A Basilea, in Svizzera, è possibile visitare il Museo di Jean Tinguely, artista svizzero noto in tutto il mondo perché unico e innovativo.
Visto dall’esterno il Museo di Tinguely pare un’altra delle macchine di Tinguely. Un rosso blocco di mattoni rettangolare con uno squarcio sghembo che lo attraversa, un sorriso di finestre che s’affaccia sull’acqua del Reno.
All’interno, il Museo di Tinguely si costituisce di grandi ambienti colorati, dotati di caldo parquet, che ospitano le opere dello scultore svizzero. Cosa si può vedere?

La ragione di una visita a questo museo è semplice: divertirsi e condividere un significato profondo. Tinguely aveva una sua filosofia intorno alle “macchine inutili”.

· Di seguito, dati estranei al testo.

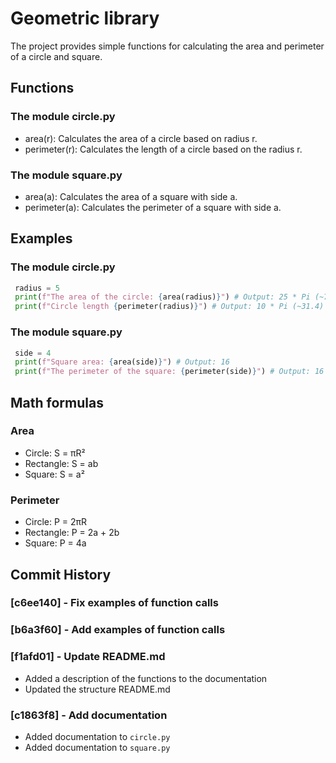 # Geometric library
The project provides simple functions for calculating the area and perimeter of a circle and square.

## Functions
### The module circle.py
- area(r): Calculates the area of a circle based on radius r.
- perimeter(r): Calculates the length of a circle based on the radius r.

### The module square.py
- area(a): Calculates the area of a square with side a.
- perimeter(a): Calculates the perimeter of a square with side a.

## Examples
### The module circle.py
```python
 radius = 5
 print(f"The area of the circle: {area(radius)}") # Output: 25 * Pi (~78.5)
 print(f"Circle length {perimeter(radius)}") # Output: 10 * Pi (~31.4)
```
### The module square.py
```python
 side = 4
 print(f"Square area: {area(side)}") # Output: 16
 print(f"The perimeter of the square: {perimeter(side)}") # Output: 16
```

## Math formulas
### Area
- Circle: S = πR²
- Rectangle: S = ab
- Square: S = a²

### Perimeter
- Circle: P = 2πR
- Rectangle: P = 2a + 2b
- Square: P = 4a

## Commit History

### [c6ee140] - Fix examples of function calls

### [b6a3f60] - Add examples of function calls

### [f1afd01] - Update README.md
- Added a description of the functions to the documentation
- Updated the structure README.md

### [c1863f8] - Add documentation
- Added documentation to `circle.py `
- Added documentation to `square.py `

La sua produzione irresponsabile, realizzata con assemblaggi di oggetti trovati e performanti nel tempo e nello spazio, attira l’attenzione per i cacofonici suoni e movimenti inattesi, apre riflessioni sulla possibilità giocosa di rigenerazione dei materiali di scarto. Come scrive Tinguely: «La macchina è innanzitutto lo strumento che mi consente di essere poetico. Se la rispetti, se ti metti in gioco con la macchina, allora forse puoi davvero dare vita a una macchina gioiosa – e con gioiosa intendo libera».
Le macchine di Tinguely, liberate dalla loro funzione “industriale” e “costretta dalla logica di mercato” sono finalmente libere di fare rumore. Di essere quello che vogliono. La loro inutilità in ambito consumistico non può renderle “invisibili”. Una importante lezione di vita da proiettare sul “mondo dei vivi”.